┌──

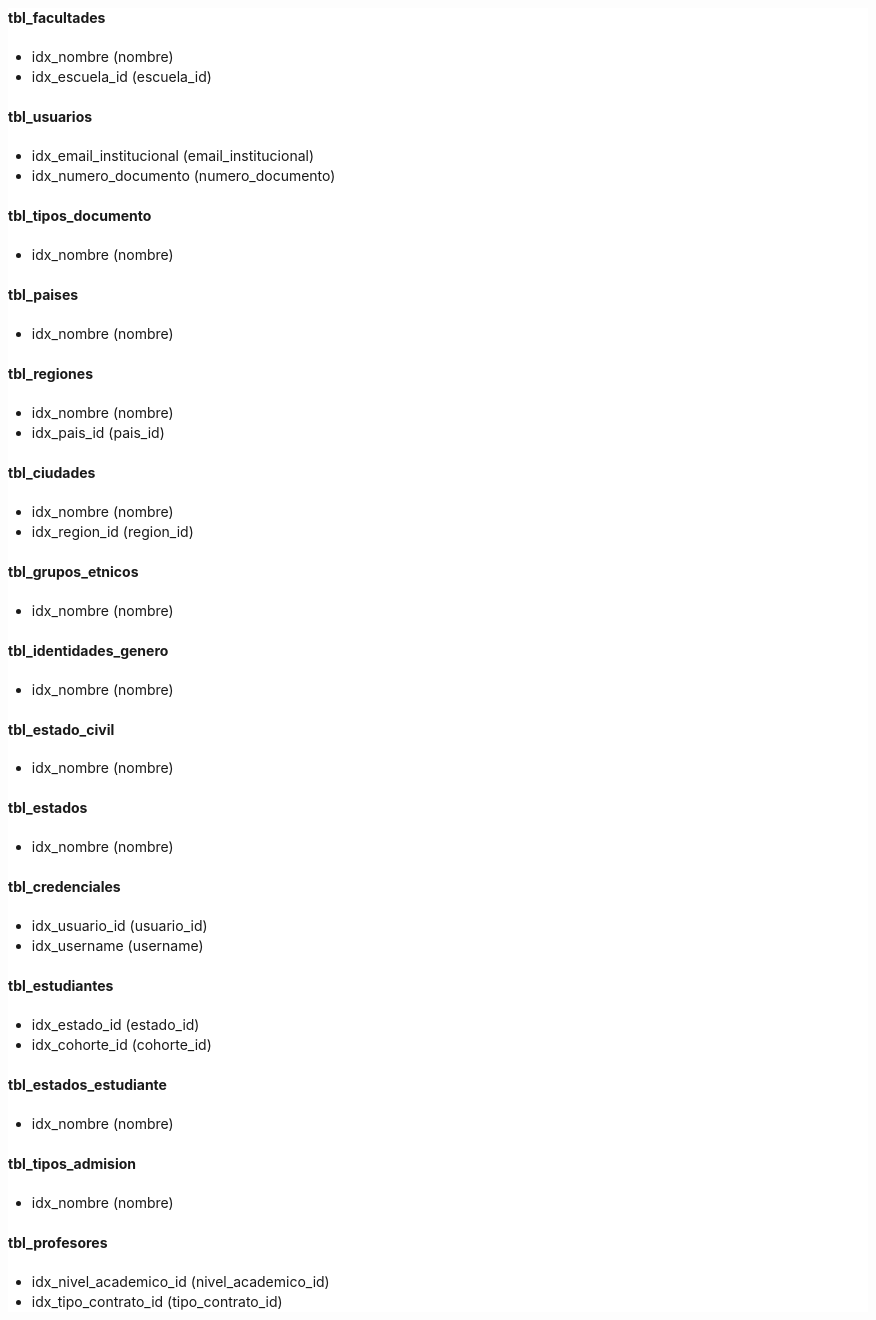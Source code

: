 #### tbl_facultades
- idx_nombre (nombre)
- idx_escuela_id (escuela_id)

#### tbl_usuarios
- idx_email_institucional (email_institucional)
- idx_numero_documento (numero_documento)

#### tbl_tipos_documento
- idx_nombre (nombre)

#### tbl_paises
- idx_nombre (nombre)

#### tbl_regiones
- idx_nombre (nombre)
- idx_pais_id (pais_id)

#### tbl_ciudades
- idx_nombre (nombre)
- idx_region_id (region_id)

#### tbl_grupos_etnicos
- idx_nombre (nombre)

#### tbl_identidades_genero
- idx_nombre (nombre)

#### tbl_estado_civil
- idx_nombre (nombre)

#### tbl_estados
- idx_nombre (nombre)

#### tbl_credenciales
- idx_usuario_id (usuario_id)
- idx_username (username)

#### tbl_estudiantes
- idx_estado_id (estado_id)
- idx_cohorte_id (cohorte_id)

#### tbl_estados_estudiante
- idx_nombre (nombre)

#### tbl_tipos_admision
- idx_nombre (nombre)

#### tbl_profesores
- idx_nivel_academico_id (nivel_academico_id)
- idx_tipo_contrato_id (tipo_contrato_id)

└──

**Required action:** Starting with the first line of the data, transcribe every line exactly through the one containing "#### tbl_profesores". No pictures go in.

**Exercise result:**
Source code

: #### tbl_facultades
- idx_nombre (nombre)
- idx_escuela_id (escuela_id)

#### tbl_usuarios
- idx_email_institucional (email_institucional)
- idx_numero_documento (numero_documento)

#### tbl_tipos_documento
- idx_nombre (nombre)

#### tbl_paises
- idx_nombre (nombre)

#### tbl_regiones
- idx_nombre (nombre)
- idx_pais_id (pais_id)

#### tbl_ciudades
- idx_nombre (nombre)
- idx_region_id (region_id)

#### tbl_grupos_etnicos
- idx_nombre (nombre)

#### tbl_identidades_genero
- idx_nombre (nombre)

#### tbl_estado_civil
- idx_nombre (nombre)

#### tbl_estados
- idx_nombre (nombre)

#### tbl_credenciales
- idx_usuario_id (usuario_id)
- idx_username (username)

#### tbl_estudiantes
- idx_estado_id (estado_id)
- idx_cohorte_id (cohorte_id)

#### tbl_estados_estudiante
- idx_nombre (nombre)

#### tbl_tipos_admision
- idx_nombre (nombre)

#### tbl_profesores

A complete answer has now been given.